I did some load testing (since problem occurs only under load) with and without manual gc() call and this is the RAM usage graph during load testing with timestamps: RAM usage

  1. Started load testing with gc() call: no "leak"
  2. Removed gc() call and started another load testing session: "leak"
  3. Brought back manual gc() call under low load: memory usage started to gradually decrease.
  4. Started another load testing session (with gc() still in script): memory usage quickly decreased to baseline values.

My questions are:

  1. Is it normal that peak_malloced_memory can exceed total_heap_size?
  2. Why could this occur only when using JS's optional chaining?
  3. Are there any other, more correct solutions to this problem other than forcing full GC all the time?

Solution

  • I think I got to the bottom of this...

    Turns out, this was caused by V8's --concurrent-recompilation feature in conjunction with our jemalloc configuration.

    Looks like when using optional chaining instead of hand-written function, V8 more aggressively tries to optimize code concurrently and allocates far more memory for that (zone-stats showed > 70Mb of memory per isolate). And it does that specifically under high load (maybe only then V8 notices hot functions).

    jemalloc, in turn, by default has 128 arenas and background_thread disabled. Because with concurrent recompilation optimization is done on a separate thread, V8's TurboFan optimizer ended up allocating a lot of memory in the separate jemalloc's arena and even though V8 free'd this memory, because of jemalloc's decay strategy and because this arena wasn't accessed anywhere else, pages weren't purged, thus increasing resident memory.

    Jemalloc stats:
    Before memory runaway:

    Allocated: 370110496, active: 392454144, metadata: 14663632 (n_thp 0), resident: 442957824, mapped: 570470400, retained: 240078848
    

    After memory runaway:

    Allocated: 392623440, active: 419590144, metadata: 22934240 (n_thp 0), resident: 1712504832, mapped: 1840152576, retained: 523337728
    

    As you can see, while allocated memory is less than 400Mb, RSS is at 1.7Gb due to ~300000 of dirty pages (~1.1Gb). And all those dirty pages are spread out on a handful of arenas with 1 thread associated (the one on which V8's TurboFan optimizer did concurrent recompilation).
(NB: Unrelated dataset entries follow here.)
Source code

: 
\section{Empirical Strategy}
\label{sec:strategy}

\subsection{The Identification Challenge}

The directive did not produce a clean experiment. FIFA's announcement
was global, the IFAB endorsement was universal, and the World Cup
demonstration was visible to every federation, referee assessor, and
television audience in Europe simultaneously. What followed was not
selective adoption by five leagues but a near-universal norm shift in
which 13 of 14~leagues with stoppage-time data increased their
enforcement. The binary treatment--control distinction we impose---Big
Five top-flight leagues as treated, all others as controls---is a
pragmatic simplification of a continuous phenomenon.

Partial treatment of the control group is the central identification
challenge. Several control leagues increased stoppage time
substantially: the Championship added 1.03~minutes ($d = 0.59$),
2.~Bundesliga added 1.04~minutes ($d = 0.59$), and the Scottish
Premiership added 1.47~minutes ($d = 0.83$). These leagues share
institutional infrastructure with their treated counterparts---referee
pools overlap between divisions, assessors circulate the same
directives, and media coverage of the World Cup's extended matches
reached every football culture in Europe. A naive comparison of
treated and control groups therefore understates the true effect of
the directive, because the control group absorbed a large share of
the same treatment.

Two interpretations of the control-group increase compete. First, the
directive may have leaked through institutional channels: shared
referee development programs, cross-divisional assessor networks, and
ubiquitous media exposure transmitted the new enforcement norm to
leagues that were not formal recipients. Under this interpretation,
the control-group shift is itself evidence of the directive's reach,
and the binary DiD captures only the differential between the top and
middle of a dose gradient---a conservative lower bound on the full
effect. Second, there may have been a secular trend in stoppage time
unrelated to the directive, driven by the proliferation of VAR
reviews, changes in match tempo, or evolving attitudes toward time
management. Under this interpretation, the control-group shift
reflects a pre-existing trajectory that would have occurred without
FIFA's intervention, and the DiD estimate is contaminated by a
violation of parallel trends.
    --no-concurrent-recompilation solved the issue and I think is optimal in our use case where we allocate an isolate for each CPU core and distribute the load evenly, so there's little point in performing recompilation concurrently from a bandwidth standpoint.

    This can also be solved on jemalloc's side with MALLOC_CONF="background_thread:true" (which, allegedly, can crash) or by reducing the number of arenas MALLOC_CONF="percpu_arena:percpu" (which may increase contention). MALLOC_CONF="dirty_decay_ms:0" also fixed the issue, but it is a suboptimal solution.

    Not sure how forcing GC helped to regain memory, maybe it somehow triggered access to those jemalloc arenas without allocating much memory in them.